I've just found an old post, on another page, which states: Go to user CP, then edit options, then messaging and notification and tick boxes. But I fell at the first fence. Doh! Can anyone tell me what CP stands for and where I'll find it please?

----------


## davem

CP is Control Panel I reckon -its on the LHS in Settings  RHS of top dark blue bar beside log in/out
Click on the General settings and a wee way down is save copies of sent PM's
Good Luck

----------


## M Swanson

Thanks so much for your advice Dave. I'll try again, even though I'm a computer duffer.  :Smile:

----------


## M Swanson

All done and dusted. Cheers Dave.  :Grin:

----------


## davem

Nice one  :Smile:

----------


## M Swanson

Ooh! Er! I'm back, so soon. I seem to have a yellow dot, instead of a green one by my User Name and my account seems to be locked!!! Anybody know what I've done and how I rectify it please?  ::

----------


## secrets in symmetry

The yellow dot next to your username means you're invisible. Ordinary users can't see you when you're logged on. Go into "General Settings" in the "My Settings" menu in your usercp, and click on the "Invisible Mode Off" radio button. Don't forget to click on Save Changes at the bottom of the page, or you'll remain invisible!

What do you mean when you say your account is locked? You seem to be able to post....

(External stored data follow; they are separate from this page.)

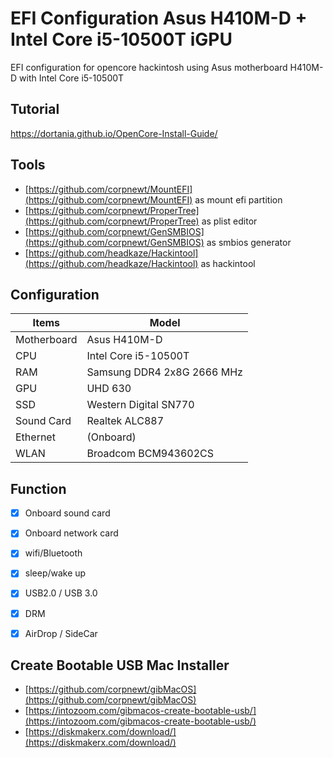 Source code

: # EFI Configuration Asus H410M-D + Intel Core i5-10500T iGPU
 EFI configuration for opencore hackintosh using Asus motherboard H410M-D with Intel Core i5-10500T
 
##  Tutorial
https://dortania.github.io/OpenCore-Install-Guide/

## Tools
- [https://github.com/corpnewt/MountEFI](https://github.com/corpnewt/MountEFI) as mount efi partition
- [https://github.com/corpnewt/ProperTree](https://github.com/corpnewt/ProperTree) as plist editor
- [https://github.com/corpnewt/GenSMBIOS](https://github.com/corpnewt/GenSMBIOS) as smbios generator
- [https://github.com/headkaze/Hackintool](https://github.com/headkaze/Hackintool) as hackintool

##  Configuration

| Items       | Model               |
| ----------- | ------------------- |
| Motherboard | Asus H410M-D |
| CPU         | Intel Core i5-10500T |
| RAM         | Samsung DDR4 2x8G 2666 MHz |
| GPU | UHD 630 |
| SSD | Western Digital SN770
| Sound Card  | Realtek ALC887      |
| Ethernet    | (Onboard)           |
| WLAN        | Broadcom BCM943602CS |


##  Function
- [x] Onboard sound card
- [x] Onboard network card
- [x] wifi/Bluetooth
- [x] sleep/wake up
- [x] USB2.0 / USB 3.0
- [x] DRM
- [x] AirDrop / SideCar


## Create Bootable USB Mac Installer
- [https://github.com/corpnewt/gibMacOS](https://github.com/corpnewt/gibMacOS)
- [https://intozoom.com/gibmacos-create-bootable-usb/](https://intozoom.com/gibmacos-create-bootable-usb/)
- [https://diskmakerx.com/download/](https://diskmakerx.com/download/)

FYI there are admincp and modcp pages for forum admin and moderators - users in these groups have x-ray vision, they can see you even when you're invisible.  ::

----------


## M Swanson

I'm invisible? I would have thought I was one of the most open, up-front posters to the Org.  :Smile:  I've obviously done something I hadn't intended to, 'though what that is, is anyone's guess. 

I've gone into Settings and where I think the CP was shown yesterday, now has 'My Account,' and a little lock by the side of it! 

I really don't mind who can see me. All are welcome.  :Smile:

----------


## M Swanson

I've just found 'invisible mode off', in General Settings and I have my green dot back.  :Smile:  My Account's still showing a little lock!

Thanks for your help SiS. I appreciate it.  ::

----------


## secrets in symmetry

Aha, you mean this:

 My Account

The lock is just an icon, which presumably just represents security of your account. It's not locked.

----------


## M Swanson

Thanks again for you help SiS.  ::

----------